What to work on: Transcribe the records below exactly as written, from the opening line through the line that contains "in addition, also".

Input for this task:
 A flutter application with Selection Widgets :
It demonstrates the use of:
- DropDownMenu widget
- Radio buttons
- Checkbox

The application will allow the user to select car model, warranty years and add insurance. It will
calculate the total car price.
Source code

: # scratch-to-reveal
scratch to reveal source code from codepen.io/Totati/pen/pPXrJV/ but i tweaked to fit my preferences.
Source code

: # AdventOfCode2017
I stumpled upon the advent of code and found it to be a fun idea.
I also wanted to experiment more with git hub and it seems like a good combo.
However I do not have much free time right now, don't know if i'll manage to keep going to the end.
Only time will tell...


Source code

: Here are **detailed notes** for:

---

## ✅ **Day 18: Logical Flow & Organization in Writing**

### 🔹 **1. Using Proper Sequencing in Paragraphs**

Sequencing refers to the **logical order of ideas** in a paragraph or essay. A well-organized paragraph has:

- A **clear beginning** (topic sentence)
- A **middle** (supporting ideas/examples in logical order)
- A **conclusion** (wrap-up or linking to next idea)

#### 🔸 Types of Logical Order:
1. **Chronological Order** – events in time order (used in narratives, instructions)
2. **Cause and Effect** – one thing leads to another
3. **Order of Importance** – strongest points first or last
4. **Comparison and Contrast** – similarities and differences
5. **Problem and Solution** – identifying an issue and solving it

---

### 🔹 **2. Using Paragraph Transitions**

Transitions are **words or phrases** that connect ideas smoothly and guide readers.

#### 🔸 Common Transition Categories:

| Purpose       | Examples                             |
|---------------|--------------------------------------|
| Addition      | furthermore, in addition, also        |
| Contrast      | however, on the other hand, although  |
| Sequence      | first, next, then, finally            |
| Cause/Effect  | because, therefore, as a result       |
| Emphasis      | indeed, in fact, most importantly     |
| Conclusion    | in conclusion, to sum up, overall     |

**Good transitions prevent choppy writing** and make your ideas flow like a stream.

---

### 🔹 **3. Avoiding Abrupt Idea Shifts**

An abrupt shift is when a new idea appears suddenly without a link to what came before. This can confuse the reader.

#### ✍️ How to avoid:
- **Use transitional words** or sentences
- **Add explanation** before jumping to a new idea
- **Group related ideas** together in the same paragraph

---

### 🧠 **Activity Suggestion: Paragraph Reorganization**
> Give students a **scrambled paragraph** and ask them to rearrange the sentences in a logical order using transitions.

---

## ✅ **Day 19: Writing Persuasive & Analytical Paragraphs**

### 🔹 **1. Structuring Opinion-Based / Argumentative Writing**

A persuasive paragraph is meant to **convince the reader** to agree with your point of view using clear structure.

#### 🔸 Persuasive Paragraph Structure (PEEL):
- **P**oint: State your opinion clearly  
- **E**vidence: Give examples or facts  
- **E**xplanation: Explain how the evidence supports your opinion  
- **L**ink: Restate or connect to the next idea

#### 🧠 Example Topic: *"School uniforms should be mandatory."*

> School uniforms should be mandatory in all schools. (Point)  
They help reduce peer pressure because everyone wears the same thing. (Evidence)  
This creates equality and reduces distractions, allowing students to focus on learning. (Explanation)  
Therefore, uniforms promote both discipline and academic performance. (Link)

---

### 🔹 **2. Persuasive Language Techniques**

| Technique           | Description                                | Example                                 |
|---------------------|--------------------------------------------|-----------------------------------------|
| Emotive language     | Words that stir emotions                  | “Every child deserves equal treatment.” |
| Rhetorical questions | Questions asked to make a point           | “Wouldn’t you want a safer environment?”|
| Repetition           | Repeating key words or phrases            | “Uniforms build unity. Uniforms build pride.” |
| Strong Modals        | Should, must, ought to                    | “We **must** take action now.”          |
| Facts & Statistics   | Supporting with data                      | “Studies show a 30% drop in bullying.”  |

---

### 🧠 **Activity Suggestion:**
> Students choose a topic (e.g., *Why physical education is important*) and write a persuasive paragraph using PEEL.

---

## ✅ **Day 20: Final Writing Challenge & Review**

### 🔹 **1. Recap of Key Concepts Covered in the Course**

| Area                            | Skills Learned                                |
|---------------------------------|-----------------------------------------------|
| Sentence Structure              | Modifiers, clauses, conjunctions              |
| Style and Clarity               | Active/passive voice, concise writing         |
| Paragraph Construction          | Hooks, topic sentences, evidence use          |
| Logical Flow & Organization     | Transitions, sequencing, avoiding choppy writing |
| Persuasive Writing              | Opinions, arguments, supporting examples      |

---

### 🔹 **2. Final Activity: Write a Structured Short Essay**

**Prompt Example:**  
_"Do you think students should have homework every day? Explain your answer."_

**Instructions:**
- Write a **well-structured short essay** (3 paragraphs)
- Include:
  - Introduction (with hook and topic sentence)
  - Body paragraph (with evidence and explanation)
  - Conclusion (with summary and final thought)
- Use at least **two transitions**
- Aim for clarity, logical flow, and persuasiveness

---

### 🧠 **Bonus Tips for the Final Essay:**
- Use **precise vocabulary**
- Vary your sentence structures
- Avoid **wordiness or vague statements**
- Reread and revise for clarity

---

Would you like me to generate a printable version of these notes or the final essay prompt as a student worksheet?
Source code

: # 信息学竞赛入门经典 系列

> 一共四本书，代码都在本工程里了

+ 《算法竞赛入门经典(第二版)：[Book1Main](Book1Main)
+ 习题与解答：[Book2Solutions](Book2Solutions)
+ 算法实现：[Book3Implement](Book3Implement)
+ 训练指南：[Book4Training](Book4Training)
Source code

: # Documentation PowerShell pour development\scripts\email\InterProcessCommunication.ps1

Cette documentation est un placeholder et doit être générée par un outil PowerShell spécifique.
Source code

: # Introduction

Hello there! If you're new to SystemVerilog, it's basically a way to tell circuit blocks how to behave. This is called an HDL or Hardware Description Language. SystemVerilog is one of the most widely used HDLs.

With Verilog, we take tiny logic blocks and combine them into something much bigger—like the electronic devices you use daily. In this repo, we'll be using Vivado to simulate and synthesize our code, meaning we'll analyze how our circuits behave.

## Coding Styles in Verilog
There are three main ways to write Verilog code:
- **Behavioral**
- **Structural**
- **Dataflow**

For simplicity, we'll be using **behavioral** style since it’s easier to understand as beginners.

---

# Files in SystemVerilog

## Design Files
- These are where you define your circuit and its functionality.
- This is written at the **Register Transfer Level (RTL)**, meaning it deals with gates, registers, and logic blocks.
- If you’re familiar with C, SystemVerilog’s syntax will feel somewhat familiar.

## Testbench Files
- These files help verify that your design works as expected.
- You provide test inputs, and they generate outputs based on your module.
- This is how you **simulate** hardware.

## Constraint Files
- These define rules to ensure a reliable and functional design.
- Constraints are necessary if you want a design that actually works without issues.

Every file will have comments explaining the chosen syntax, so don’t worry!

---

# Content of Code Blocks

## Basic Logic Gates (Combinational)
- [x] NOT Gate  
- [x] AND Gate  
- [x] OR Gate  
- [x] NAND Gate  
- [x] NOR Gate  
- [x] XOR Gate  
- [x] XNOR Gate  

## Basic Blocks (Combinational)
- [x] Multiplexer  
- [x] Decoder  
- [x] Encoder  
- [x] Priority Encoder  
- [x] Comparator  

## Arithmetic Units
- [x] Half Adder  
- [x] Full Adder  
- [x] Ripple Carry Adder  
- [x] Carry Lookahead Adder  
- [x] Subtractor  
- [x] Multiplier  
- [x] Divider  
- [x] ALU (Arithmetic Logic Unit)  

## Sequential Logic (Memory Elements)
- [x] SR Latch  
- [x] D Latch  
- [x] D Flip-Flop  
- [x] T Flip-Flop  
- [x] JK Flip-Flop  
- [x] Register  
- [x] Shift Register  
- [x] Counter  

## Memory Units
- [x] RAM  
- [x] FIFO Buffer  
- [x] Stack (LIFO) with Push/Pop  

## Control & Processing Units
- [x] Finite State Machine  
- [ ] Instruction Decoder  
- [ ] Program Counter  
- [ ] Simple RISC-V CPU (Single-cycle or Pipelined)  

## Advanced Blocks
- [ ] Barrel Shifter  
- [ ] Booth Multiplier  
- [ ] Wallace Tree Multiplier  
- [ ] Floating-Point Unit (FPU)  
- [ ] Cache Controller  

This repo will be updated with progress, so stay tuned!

Response to the exercise:
 A flutter application with Selection Widgets :
It demonstrates the use of:
- DropDownMenu widget
- Radio buttons
- Checkbox

The application will allow the user to select car model, warranty years and add insurance. It will
calculate the total car price.
Source code

: # scratch-to-reveal
scratch to reveal source code from codepen.io/Totati/pen/pPXrJV/ but i tweaked to fit my preferences.
Source code

: # AdventOfCode2017
I stumpled upon the advent of code and found it to be a fun idea.
I also wanted to experiment more with git hub and it seems like a good combo.
However I do not have much free time right now, don't know if i'll manage to keep going to the end.
Only time will tell...


Source code

: Here are **detailed notes** for:

---

## ✅ **Day 18: Logical Flow & Organization in Writing**

### 🔹 **1. Using Proper Sequencing in Paragraphs**

Sequencing refers to the **logical order of ideas** in a paragraph or essay. A well-organized paragraph has:

- A **clear beginning** (topic sentence)
- A **middle** (supporting ideas/examples in logical order)
- A **conclusion** (wrap-up or linking to next idea)

#### 🔸 Types of Logical Order:
1. **Chronological Order** – events in time order (used in narratives, instructions)
2. **Cause and Effect** – one thing leads to another
3. **Order of Importance** – strongest points first or last
4. **Comparison and Contrast** – similarities and differences
5. **Problem and Solution** – identifying an issue and solving it

---

### 🔹 **2. Using Paragraph Transitions**

Transitions are **words or phrases** that connect ideas smoothly and guide readers.

#### 🔸 Common Transition Categories:

| Purpose       | Examples                             |
|---------------|--------------------------------------|
| Addition      | furthermore, in addition, also        |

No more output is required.